No team has the divine right to play in the Premiership, as heavyweights Harlequins and Northampton know only too well, you have to earn your place among rugby's elite.
But with average crowds of over 5,000, a squad flush with former top-flight players and a millionaire owner - in the shape of Bristol City executive Steve Lansdown - no one could contest that Bristol were not primed and ready to make their return after a three-year absence.
Everything was in place: they finished top of the Championship by seven points, they topped pool A of the play-offs, they have a stadium that is fit for, and has already graced, the English top flight.
And then came the play-offs.
After a bullish first-half in the semi-final first leg against Cornish Pirates (leading 17-9 at the break) a loss of concentration and tired legs saw Bristol's promotion hopes implode at Mennaye Field as the Pirates racked up five second-half tries to take a 21-point lead up to The Mem.
The Bristolians battled hard to turn it around in the second leg but to no avail and so, for the second time in three years, the West Country were denied by a promotion structure widely condemned as grossly unjust.

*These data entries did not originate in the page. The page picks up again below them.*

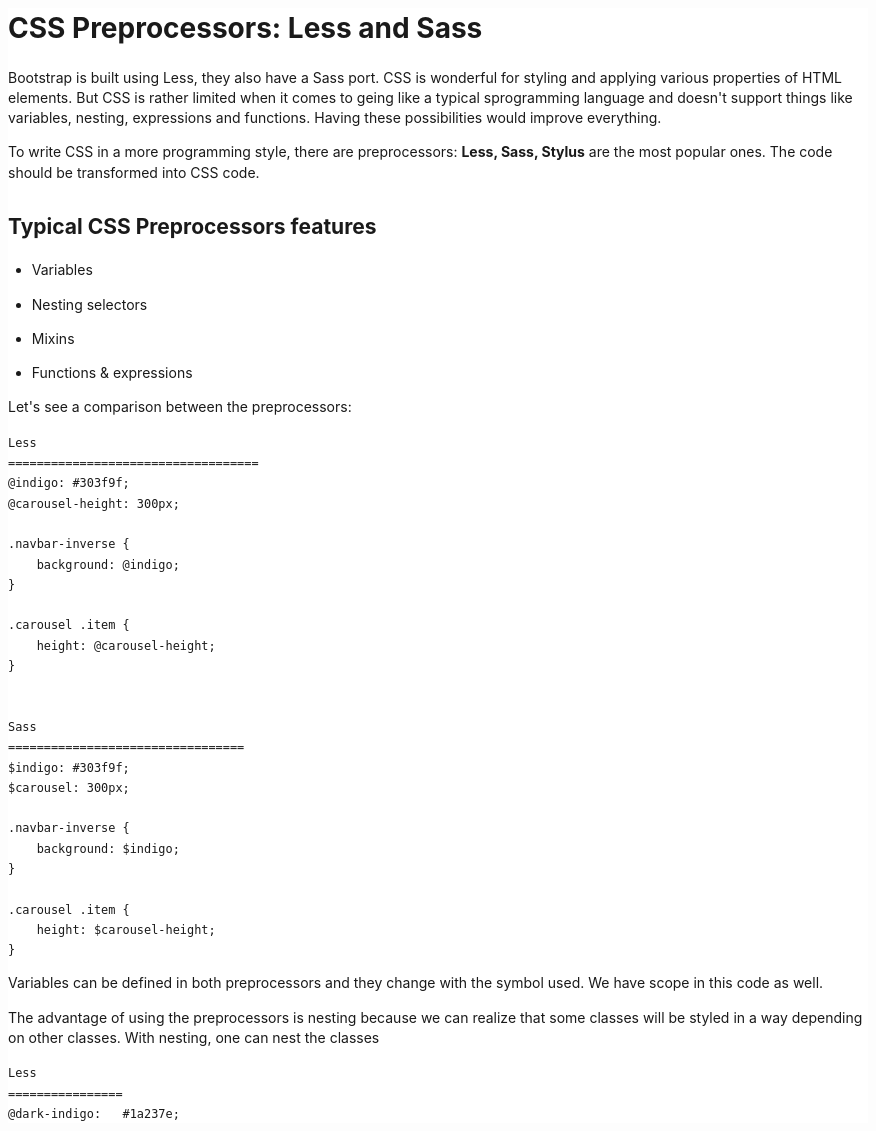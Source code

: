 # CSS Preprocessors: Less and Sass #

Bootstrap is built using Less, they also have a Sass port. CSS is wonderful for styling and applying various properties of HTML elements. But CSS is rather limited when it comes to geing like a typical sprogramming language and doesn't support things like variables, nesting, expressions and functions. Having these possibilities would improve everything. 

To write CSS in a more programming style, there are preprocessors: **Less, Sass, Stylus** are the most popular ones. The code should be transformed into CSS code.

## Typical CSS Preprocessors features ##

* Variables

* Nesting selectors

* Mixins

* Functions & expressions

Let's see a comparison between the preprocessors:

	Less
	===================================
	@indigo: #303f9f;
	@carousel-height: 300px;

	.navbar-inverse {
		background: @indigo;
	}

	.carousel .item {
		height: @carousel-height;
	}


	Sass
	=================================
	$indigo: #303f9f;
	$carousel: 300px;

	.navbar-inverse {
		background: $indigo;
	}

	.carousel .item {
		height: $carousel-height;
	}

Variables can be defined in both preprocessors and they change with the symbol used. We have scope in this code as well. 

The advantage of using the preprocessors is nesting because we can realize that some classes will be styled in a way depending on other classes. With nesting, one can nest the classes

	Less
	================
	@dark-indigo:	#1a237e;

"When you analyse it, our season came apart in 15 minutes last week," chairman Chris Booy told BBC Radio Bristol.
"We're clearly the best side. We won the league, we were the best qualifiers at the play-offs. That's why you have a league system, so it doesn't come down to 15 minutes of madness.
"That cannot be right and that's why I've always been against this system."
In 2009-10, under the leadership of Paul Hull and searching for an immediate return to the top tier, they ended the regular season with 19 wins from 22 games and lost just once in their play-off pool.
But their hopes were dashed by Exeter Chiefs who have since defied the odds to maintain their Premiership status and now qualify for the Heineken Cup.
A budget cut ensued, prompting a mass exodus in the squad and last season ended in stark contrast.
They finished eighth and with five of their six play-off games ending in defeat, the semis were far from reach, although they did manage to claim some silverware in the British and Irish Cup.
Hull departed the Memorial Stadium at the end of the disappointing campaign and Liam Middleton was promoted from youth coach to take on first-team affairs at Bristol.
Middleton transformed the squad over the course of the season with 24 signings and is highly thought of by both the Bristol board and the Mem faithful.
"This has been a successful season," added Booy. "If you look back at where we were 12 months ago, we nearly ended up in a relegation dogfight. We've come from eighth to being one of the best sides in the league.
"Liam's a very thoughtful guy and a great planner. His analysis was realistic - we were a top-four side. He's on a three-year contract, we're on a three-year plan and we're in year one.
"We have to dust ourselves off."
The pressure was always on Bristol: a club rich in history and with a host of former internationals in their alumni, they were every bookie's favourite to replace Newcastle after the Falcons finished bottom of the Premiership pile.
They were also one of only two clubs - along with London Welsh - who had submitted a case to join the Premiership.
To Middleton's credit, amid the wreckage of Sunday's play-off exit, he insisted all was not lost.
"It's a tough end to what has been an encouraging season," said Middleton.
"We've made good strides forward and we've got to take that into account. We're probably evolving as a team and I still think we're in stage one of a three-stage process.
"Bristol will return to the Premiership and when we do, we'll be set for it. It's tough now, but I'm actually looking forward to seeing how I can do things better.
"The support has been phenomenal - hopefully they'll come on the journey with us next year."